The same is true in Great Britain (Gabor and Granger 1961). In a random sampling, housewives in Nottingham, England were asked to recall the prices they paid for seven common grocery items within the previous week. Any departure from the actual price was classified as incorrect. Across all social groups and all types of retail outlets, 57.0 percent of prices were accurate, 25.4 percent were wrong, and the rest were not known by the consumer. Thus, one-quarter of the housewives believed they knew the price but were wrong; and 4 out of 10 either did not know the price or gave the wrong one. The percent correct varied across commodities from 34.8 percent for breakfast cereal to 79.3 percent for tea.
Of those prices that were incorrect, 43.2 percent differed from the correct price by not more than 5 percent, roughly half too low and half too high. If the researchers had classified a price as correct if it were within 5 percent, then 73.1 percent of the price estimates would have been correct.
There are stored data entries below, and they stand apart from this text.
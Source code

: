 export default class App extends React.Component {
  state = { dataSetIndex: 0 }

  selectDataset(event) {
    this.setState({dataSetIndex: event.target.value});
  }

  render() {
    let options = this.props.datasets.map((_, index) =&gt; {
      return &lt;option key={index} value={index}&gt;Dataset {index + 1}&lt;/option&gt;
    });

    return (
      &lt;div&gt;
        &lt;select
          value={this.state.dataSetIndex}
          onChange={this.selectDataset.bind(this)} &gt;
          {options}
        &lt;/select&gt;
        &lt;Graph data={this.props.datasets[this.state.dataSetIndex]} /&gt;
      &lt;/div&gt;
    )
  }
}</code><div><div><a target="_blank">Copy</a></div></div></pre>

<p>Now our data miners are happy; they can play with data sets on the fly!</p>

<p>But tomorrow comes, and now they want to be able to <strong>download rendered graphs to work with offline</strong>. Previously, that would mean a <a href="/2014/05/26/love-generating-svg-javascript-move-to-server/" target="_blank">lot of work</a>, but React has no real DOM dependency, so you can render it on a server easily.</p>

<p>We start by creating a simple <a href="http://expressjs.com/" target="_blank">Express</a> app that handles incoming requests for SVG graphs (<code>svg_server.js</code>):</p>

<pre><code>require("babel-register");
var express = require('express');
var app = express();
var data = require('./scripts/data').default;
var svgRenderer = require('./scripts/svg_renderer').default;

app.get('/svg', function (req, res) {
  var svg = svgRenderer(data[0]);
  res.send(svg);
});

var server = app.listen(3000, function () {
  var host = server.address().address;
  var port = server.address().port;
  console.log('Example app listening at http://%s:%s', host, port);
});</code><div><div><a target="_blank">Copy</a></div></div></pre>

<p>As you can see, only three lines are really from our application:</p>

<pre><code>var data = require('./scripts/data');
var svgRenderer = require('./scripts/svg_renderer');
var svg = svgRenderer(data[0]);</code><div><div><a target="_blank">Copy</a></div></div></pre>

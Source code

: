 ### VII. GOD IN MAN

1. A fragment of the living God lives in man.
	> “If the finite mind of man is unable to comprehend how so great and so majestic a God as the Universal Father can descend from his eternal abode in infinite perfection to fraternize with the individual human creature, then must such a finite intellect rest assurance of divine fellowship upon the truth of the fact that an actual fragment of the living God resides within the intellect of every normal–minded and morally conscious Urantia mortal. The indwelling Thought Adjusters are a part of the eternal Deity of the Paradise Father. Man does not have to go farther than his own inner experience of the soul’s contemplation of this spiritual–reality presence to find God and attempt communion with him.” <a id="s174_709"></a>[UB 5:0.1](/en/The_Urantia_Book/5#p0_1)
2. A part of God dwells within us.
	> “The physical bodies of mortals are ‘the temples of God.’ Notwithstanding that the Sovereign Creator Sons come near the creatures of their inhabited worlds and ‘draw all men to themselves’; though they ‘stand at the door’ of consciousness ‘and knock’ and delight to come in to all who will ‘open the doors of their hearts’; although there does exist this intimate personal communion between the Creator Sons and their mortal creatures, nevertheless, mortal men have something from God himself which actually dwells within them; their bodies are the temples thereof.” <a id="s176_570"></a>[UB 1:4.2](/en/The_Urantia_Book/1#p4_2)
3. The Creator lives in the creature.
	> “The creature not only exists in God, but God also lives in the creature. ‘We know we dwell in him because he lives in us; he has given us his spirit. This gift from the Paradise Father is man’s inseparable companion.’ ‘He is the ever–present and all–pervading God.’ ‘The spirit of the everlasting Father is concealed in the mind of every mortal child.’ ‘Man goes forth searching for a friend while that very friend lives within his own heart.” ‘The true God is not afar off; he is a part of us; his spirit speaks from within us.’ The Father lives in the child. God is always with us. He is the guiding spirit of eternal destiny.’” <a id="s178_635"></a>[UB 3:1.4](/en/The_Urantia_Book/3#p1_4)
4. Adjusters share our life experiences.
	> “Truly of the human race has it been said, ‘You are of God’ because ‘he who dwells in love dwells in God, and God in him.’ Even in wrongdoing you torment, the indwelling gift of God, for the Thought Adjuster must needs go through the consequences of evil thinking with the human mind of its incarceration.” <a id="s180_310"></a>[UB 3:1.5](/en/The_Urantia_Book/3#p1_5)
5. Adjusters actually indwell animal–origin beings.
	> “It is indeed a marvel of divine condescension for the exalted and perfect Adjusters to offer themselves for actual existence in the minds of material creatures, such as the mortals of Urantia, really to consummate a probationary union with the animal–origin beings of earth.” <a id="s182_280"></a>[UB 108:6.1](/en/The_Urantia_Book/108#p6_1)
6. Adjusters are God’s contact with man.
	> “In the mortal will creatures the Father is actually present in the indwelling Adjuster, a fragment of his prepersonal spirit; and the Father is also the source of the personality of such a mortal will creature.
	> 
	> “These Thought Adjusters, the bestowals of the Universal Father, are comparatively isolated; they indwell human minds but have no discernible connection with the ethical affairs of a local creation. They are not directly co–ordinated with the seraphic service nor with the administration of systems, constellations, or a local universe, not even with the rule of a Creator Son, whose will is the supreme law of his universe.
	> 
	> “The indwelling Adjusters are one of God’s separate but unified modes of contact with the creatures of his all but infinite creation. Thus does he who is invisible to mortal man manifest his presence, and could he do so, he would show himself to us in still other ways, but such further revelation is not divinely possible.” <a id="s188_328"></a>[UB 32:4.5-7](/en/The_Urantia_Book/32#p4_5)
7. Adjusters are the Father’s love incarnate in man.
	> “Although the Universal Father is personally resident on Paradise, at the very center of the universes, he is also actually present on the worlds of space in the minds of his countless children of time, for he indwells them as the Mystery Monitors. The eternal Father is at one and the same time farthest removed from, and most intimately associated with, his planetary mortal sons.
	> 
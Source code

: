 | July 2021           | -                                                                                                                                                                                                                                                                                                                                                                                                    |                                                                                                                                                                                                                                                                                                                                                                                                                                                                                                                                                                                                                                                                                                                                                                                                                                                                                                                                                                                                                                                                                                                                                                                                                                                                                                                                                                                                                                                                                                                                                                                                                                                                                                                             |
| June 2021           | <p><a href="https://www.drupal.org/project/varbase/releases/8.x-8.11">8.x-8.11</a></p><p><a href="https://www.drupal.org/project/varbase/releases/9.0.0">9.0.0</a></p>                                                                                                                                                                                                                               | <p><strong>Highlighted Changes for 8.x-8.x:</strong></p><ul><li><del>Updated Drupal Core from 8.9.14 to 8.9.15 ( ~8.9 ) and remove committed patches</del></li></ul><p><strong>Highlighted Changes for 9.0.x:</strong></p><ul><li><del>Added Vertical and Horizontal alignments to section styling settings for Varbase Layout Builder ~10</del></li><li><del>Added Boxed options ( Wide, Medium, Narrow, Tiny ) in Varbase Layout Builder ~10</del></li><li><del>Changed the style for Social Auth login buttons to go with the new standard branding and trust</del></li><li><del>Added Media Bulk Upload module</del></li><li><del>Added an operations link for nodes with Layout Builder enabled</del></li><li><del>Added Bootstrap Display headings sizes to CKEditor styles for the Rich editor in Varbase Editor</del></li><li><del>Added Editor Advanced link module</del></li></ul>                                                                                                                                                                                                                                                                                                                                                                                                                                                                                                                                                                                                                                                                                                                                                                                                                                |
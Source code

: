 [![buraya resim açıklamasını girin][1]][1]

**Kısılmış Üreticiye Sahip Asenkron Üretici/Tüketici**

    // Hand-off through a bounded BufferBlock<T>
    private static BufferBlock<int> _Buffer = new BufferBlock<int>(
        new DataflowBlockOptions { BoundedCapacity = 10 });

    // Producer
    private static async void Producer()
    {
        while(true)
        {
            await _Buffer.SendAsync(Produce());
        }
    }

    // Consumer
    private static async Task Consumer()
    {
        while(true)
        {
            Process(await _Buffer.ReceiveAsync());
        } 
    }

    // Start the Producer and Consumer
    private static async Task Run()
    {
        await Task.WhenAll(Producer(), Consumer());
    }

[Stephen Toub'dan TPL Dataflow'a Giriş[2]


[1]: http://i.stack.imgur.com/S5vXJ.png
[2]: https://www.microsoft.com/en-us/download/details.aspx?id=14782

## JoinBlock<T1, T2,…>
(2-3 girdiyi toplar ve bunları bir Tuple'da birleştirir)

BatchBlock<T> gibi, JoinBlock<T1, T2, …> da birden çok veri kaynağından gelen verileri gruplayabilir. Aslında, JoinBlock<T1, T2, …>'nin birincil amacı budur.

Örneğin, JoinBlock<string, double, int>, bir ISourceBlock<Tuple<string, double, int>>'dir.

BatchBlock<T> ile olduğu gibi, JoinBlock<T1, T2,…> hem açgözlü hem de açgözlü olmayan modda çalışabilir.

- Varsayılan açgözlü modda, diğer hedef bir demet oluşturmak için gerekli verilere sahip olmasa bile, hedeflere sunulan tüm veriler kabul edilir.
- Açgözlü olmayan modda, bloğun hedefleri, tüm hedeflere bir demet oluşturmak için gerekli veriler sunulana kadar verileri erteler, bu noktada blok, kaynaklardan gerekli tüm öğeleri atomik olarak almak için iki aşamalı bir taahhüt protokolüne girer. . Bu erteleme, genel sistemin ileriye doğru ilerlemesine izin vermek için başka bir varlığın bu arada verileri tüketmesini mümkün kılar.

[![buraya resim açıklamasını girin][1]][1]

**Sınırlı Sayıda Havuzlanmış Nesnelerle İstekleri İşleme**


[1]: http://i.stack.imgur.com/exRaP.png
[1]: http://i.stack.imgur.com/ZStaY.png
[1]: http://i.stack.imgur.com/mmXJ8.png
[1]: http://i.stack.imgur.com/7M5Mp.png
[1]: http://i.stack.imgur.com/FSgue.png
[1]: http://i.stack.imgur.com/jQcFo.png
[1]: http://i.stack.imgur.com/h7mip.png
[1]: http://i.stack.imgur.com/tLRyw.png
Accuracy declined as wealth or the number of items bought increased. The social group with the lowest percent correct was the well-to-do, and the second lowest was the professional middle class. Thus, consumers who spend a relatively small percent of their income on food are relatively less likely to know accurately the prices they paid.
Gabor, André, and C.W.J. Granger. 1961. "On the Price Consciousness of Consumers." Applied Statistics 10:170-88.